* [Task objective] Using the records below, give the number of lines where the string "each" shows up. Add nothing to it.

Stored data
<<<<
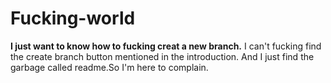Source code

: # Fucking-world
**I just want to know how to fucking creat a new branch.**
I can't fucking find the create branch button mentioned in the introduction.
And I just find the garbage called readme.So I'm here to complain.
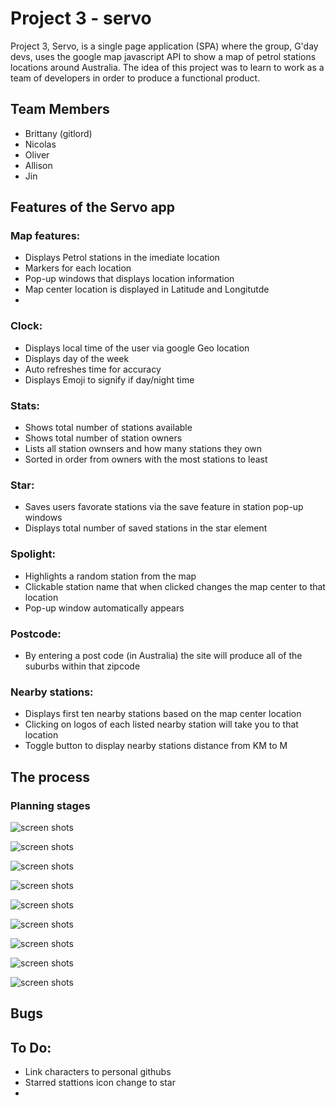 
# Project 3 - servo

Project 3, Servo, is a single page application (SPA) where the group, G'day devs, uses the  google map javascript API to show a map of petrol stations locations around Australia. The idea of this project was to learn to work as a team of developers in order to produce a functional product. 

## Team Members

- Brittany (gitlord)
- Nicolas
- Oliver
- Allison
- Jin 

## Features of the Servo app 

### Map features:
- Displays Petrol stations in the imediate location 
- Markers for each location 
- Pop-up windows that displays location information
- Map center location is displayed in Latitude and Longitutde 
- 

### Clock:
- Displays local time of the user via google Geo location
- Displays day of the week 
- Auto refreshes time for accuracy 
- Displays Emoji to signify if day/night time

### Stats:
- Shows total number of stations available 
- Shows total number of station owners 
- Lists all station ownsers and how many stations they own 
- Sorted in order from owners with the most stations to least

### Star:
- Saves users favorate stations via the save feature in station pop-up windows 
- Displays total number of saved stations in the star element 

### Spolight:
- Highlights a random station from the map
- Clickable station name that when clicked changes the map center to that location 
- Pop-up window automatically appears 

### Postcode:
- By entering a post code (in Australia) the site will produce all of the suburbs within that zipcode

### Nearby stations:
- Displays first ten nearby stations based on the map center location 
- Clicking on logos of each listed nearby station will take you to that location
- Toggle button to display nearby stations distance from KM to M

## The process 

### Planning stages 
![screen shots](./client/images)

![screen shots]()

![screen shots]()

![screen shots]()

![screen shots]()

![screen shots]()

![screen shots]()

![screen shots]()

![screen shots]()

## Bugs


## To Do:
- Link characters to personal githubs
- Starred stattions icon change to star
-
>>>>
* [Solution to the exercise] 2